[Collected data]
++++++++

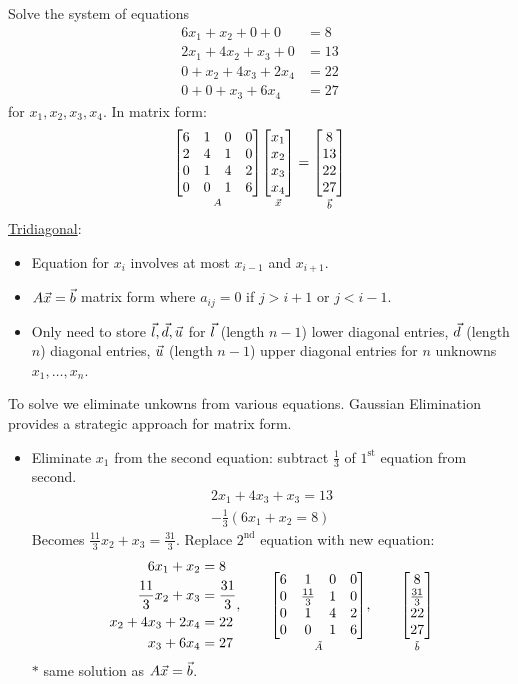 \documentclass[]{article}
\begin{document}
\begin{example}
	Solve the system of equations
	\begin{align*}
		6x_1 + x_2 + 0 + 0 &= 8 \\
		2x_1 + 4x_2 + x_3 +0 &= 13 \\
		0	 + x_2 + 4x_3 + 2x_4 &= 22 \\
		0+0	 + x_3 + 6x_4 &= 27
	\end{align*}
	for $x_1,x_2,x_3,x_4$. In matrix form:
	$$ \underset{A}{\begin{bmatrix}6&1&0&0\\2&4&1&0\\0&1&4&2\\0&0&1&6\end{bmatrix}}\underset{\vec{x}}{\begin{bmatrix}x_1\\x_2\\x_3\\x_4\end{bmatrix}} = \underset{\vec{b}}{\begin{bmatrix}8\\13\\22\\27\end{bmatrix}} $$
	\ul{Tridiagonal}:
	\begin{itemize}
		\item Equation for $x_i$ involves at most $x_{i-1}$ and $x_{i+1}$.
		\item $A\vec{x}=\vec{b}$ matrix form where $a_{ij}=0$ if $j>i+1$ or $j<i-1$.
		\item Only need to store $\vec{l},\vec{d},\vec{u}$ for $\vec{l}$ (length $n-1$) lower diagonal entries, $\vec{d}$ (length $n$) diagonal entries, $\vec{u}$ (length $n-1$) upper diagonal entries for $n$ unknowns $x_1,\dots,x_n$.
	\end{itemize}
	To solve we eliminate unkowns from various equations. Gaussian Elimination provides a strategic approach for matrix form.
	\begin{itemize}
		\item Eliminate $x_1$ from the second equation: subtract $\frac13$ of $1^\text{st}$ equation from second.
			\begin{align*}
				2x_1 + 4x_3 + x_3 = 13 \\
				-\frac13(6x_1+x_2 = 8)
			\end{align*}
			Becomes $\frac{11}3x_2+x_3=\frac{31}3$.
			Replace $2^\text{nd}$ equation with new equation:
			$$\begin{aligned}
				6x_1+x_2 &= 8 \\
				\frac{11}3x_2+ x_3 &= \frac{31}3 \\
				x_2 + 4x_3 + 2x_4 &= 22 \\
				x_3 + 6x_4 &= 27
			\end{aligned}, \qquad
			\underset{\tilde A}{\begin{bmatrix}6&1&0&0\\0&\frac{11}3&1&0\\0&1&4&2\\0&0&1&6\end{bmatrix}}, \qquad \underset{\tilde b}{\begin{bmatrix}8\\\frac{31}3\\22\\27\end{bmatrix}} $$
			$*$ same solution as $A\vec{x}=\vec{b}$.


\end{itemize}
\end{example}
\end{document}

++++++++

Read through the records above and copy the lines that contain "text".

» **Response**:
		\item Eliminate $x_1$ from the second equation: subtract $\frac13$ of $1^\text{st}$ equation from second.
			Replace $2^\text{nd}$ equation with new equation:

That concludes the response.